(Data shown)
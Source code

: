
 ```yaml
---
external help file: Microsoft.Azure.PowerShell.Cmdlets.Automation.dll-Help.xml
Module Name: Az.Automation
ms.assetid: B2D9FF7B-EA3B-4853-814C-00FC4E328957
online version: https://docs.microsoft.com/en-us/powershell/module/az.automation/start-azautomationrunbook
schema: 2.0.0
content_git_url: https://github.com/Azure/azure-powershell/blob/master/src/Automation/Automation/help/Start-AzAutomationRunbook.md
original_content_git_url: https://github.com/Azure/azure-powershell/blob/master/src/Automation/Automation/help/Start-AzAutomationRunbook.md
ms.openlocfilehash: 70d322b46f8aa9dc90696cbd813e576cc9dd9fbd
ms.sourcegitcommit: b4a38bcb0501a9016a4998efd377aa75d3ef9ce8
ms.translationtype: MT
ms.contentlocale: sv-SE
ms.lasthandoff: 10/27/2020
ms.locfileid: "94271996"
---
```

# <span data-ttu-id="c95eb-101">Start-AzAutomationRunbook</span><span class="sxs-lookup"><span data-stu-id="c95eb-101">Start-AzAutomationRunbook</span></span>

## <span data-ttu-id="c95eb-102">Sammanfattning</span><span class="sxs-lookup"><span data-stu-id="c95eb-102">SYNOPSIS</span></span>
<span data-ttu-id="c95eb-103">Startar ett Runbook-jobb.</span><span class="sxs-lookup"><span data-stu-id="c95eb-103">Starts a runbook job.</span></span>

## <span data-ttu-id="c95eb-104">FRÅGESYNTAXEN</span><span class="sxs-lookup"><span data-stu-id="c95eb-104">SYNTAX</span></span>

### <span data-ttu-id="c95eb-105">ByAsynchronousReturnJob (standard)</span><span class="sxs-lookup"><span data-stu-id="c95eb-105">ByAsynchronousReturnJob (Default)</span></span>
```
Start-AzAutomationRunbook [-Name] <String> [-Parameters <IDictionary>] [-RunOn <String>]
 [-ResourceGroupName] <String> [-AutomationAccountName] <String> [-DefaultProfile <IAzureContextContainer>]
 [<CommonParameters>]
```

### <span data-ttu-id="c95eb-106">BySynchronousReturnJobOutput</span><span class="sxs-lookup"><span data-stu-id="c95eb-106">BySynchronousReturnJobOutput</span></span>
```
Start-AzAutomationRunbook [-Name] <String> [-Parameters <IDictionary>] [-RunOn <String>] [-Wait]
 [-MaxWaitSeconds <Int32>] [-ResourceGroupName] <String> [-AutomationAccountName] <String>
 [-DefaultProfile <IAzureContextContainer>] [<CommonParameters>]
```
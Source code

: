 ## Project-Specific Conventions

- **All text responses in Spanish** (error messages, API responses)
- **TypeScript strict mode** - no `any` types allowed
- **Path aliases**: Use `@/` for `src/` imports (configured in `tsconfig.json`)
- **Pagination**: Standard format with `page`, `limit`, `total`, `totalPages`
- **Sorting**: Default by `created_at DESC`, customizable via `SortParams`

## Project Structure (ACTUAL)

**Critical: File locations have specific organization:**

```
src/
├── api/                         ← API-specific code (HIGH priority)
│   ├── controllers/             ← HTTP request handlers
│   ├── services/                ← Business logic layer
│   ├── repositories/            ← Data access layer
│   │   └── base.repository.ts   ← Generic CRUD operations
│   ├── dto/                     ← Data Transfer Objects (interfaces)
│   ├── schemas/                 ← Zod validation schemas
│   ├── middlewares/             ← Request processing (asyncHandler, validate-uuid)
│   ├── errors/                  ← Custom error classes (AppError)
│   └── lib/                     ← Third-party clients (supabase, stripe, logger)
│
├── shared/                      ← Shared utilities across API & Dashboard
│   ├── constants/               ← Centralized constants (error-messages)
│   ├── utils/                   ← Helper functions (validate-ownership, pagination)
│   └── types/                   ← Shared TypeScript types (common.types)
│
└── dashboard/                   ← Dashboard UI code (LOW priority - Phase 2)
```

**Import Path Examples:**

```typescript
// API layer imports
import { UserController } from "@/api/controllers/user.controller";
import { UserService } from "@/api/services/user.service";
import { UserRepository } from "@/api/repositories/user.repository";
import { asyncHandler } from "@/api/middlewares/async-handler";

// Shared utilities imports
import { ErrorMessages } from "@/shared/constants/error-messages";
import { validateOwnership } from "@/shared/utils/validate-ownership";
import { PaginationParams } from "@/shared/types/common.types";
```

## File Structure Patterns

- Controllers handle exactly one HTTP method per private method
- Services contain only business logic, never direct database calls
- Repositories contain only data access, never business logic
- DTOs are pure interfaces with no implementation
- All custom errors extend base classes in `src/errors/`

(Try it)
Only the number of lines above that contain "never" should be given as the answer.

(Output for this exercise)
2